Data entries
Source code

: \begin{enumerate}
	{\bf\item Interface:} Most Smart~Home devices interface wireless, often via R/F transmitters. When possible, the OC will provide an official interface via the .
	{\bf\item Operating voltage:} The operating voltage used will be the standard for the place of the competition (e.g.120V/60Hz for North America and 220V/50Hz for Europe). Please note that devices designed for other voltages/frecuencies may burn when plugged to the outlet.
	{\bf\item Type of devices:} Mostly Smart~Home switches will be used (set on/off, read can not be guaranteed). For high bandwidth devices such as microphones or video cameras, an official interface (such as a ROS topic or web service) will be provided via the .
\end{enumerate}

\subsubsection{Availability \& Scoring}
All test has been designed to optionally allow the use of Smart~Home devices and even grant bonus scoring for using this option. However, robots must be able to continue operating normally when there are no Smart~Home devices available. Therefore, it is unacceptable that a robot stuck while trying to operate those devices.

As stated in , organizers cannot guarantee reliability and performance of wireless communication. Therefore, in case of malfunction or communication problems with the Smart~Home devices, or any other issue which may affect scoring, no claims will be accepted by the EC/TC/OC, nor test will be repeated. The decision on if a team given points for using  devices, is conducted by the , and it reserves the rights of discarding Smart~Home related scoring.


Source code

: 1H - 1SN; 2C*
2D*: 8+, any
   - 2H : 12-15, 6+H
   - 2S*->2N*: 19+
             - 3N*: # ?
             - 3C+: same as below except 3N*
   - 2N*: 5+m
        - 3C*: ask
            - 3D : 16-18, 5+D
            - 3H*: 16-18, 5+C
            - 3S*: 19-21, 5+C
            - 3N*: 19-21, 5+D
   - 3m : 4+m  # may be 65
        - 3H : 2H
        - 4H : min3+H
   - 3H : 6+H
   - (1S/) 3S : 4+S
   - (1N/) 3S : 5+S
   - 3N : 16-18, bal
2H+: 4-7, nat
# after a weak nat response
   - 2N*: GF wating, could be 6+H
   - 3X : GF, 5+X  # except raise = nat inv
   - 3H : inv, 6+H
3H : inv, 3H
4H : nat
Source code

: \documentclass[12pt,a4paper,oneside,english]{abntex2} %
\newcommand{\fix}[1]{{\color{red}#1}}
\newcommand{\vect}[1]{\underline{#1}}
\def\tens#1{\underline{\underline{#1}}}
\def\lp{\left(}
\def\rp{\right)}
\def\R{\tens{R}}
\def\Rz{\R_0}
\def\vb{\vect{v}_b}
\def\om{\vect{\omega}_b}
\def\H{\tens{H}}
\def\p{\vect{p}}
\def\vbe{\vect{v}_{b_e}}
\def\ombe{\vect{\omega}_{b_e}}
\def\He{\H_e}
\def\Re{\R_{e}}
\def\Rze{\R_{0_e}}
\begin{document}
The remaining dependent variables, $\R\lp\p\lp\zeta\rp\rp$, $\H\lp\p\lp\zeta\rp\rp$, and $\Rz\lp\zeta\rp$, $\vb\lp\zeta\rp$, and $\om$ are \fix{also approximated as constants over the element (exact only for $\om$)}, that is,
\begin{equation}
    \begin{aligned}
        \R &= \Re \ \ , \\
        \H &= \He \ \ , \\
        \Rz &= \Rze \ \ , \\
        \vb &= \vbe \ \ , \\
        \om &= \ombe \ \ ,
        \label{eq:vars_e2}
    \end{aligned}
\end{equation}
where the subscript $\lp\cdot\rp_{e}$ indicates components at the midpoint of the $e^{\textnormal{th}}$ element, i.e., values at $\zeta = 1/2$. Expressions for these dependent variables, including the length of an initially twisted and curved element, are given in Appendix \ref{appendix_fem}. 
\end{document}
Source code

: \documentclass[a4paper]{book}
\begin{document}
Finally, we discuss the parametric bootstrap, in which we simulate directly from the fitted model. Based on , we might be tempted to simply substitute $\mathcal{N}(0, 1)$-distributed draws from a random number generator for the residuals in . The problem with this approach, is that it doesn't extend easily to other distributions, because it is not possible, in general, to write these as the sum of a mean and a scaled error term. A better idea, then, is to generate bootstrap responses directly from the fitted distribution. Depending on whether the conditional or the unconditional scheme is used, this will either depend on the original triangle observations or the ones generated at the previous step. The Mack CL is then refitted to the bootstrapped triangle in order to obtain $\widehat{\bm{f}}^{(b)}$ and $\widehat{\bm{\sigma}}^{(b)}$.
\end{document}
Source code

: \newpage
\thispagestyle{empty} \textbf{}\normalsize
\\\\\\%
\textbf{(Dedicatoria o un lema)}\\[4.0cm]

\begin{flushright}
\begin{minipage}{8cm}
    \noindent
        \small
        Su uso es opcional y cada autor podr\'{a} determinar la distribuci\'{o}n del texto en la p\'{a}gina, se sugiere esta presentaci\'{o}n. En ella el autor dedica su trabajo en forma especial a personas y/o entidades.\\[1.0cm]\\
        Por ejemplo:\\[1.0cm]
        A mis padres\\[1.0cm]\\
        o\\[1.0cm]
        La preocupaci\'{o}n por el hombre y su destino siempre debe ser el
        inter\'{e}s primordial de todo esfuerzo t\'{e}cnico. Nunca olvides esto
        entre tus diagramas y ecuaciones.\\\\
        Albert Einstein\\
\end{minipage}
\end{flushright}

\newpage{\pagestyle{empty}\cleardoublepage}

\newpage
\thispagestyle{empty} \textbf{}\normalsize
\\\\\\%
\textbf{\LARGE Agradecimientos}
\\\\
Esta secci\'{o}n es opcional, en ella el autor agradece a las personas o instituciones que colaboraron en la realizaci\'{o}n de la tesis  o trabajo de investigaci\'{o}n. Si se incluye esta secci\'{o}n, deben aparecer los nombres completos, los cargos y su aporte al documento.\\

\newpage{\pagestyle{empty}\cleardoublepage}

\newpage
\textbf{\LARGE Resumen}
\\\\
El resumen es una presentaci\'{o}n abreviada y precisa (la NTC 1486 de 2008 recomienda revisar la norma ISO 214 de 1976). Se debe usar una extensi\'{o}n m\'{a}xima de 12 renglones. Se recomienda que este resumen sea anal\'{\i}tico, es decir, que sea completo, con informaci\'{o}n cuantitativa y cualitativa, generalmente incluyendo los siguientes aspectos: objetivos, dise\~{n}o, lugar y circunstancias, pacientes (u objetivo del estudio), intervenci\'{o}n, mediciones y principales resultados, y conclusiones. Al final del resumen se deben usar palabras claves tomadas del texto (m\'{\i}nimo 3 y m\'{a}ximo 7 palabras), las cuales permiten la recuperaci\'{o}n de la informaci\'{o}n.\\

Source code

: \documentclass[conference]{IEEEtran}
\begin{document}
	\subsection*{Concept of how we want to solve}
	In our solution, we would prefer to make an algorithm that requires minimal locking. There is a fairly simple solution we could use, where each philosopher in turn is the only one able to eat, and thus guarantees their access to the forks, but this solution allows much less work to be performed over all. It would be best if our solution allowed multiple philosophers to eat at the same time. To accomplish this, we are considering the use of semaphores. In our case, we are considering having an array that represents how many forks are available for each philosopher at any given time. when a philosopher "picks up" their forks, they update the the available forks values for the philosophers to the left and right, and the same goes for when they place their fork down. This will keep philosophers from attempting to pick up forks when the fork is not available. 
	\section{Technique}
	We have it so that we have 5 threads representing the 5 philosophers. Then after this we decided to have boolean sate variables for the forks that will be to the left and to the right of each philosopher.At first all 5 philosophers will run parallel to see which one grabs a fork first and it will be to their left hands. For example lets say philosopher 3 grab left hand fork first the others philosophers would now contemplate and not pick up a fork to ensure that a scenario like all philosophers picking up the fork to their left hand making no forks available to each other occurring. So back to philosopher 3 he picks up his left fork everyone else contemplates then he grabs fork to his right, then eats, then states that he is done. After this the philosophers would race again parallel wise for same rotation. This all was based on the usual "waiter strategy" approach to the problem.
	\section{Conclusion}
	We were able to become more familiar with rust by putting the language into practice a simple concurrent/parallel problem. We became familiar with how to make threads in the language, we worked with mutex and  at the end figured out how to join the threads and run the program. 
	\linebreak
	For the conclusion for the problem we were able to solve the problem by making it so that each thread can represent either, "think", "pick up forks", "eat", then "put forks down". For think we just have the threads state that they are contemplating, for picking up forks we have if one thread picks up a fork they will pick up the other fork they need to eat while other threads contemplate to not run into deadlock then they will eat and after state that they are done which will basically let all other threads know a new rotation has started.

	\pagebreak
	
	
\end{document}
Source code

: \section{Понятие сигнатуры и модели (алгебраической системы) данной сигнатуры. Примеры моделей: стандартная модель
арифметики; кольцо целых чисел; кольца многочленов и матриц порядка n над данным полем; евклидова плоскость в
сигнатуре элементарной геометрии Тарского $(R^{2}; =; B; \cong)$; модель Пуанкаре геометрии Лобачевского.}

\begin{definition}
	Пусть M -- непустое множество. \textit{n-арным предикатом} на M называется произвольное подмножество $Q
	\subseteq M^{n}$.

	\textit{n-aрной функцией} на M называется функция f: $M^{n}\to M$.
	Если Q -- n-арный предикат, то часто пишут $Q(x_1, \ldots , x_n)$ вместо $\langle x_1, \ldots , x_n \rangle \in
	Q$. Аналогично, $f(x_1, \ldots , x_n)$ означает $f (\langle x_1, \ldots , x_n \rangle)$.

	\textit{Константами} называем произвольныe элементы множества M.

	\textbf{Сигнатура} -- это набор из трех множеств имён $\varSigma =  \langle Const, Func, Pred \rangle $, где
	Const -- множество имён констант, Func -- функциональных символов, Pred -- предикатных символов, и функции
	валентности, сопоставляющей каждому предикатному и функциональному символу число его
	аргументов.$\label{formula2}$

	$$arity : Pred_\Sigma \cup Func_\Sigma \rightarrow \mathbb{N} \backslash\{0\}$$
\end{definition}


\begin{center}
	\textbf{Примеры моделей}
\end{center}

EXERCISE
Give only the number of lines in the entries above that contain the string "they".

RESPONSE FOR THIS EXERCISE
2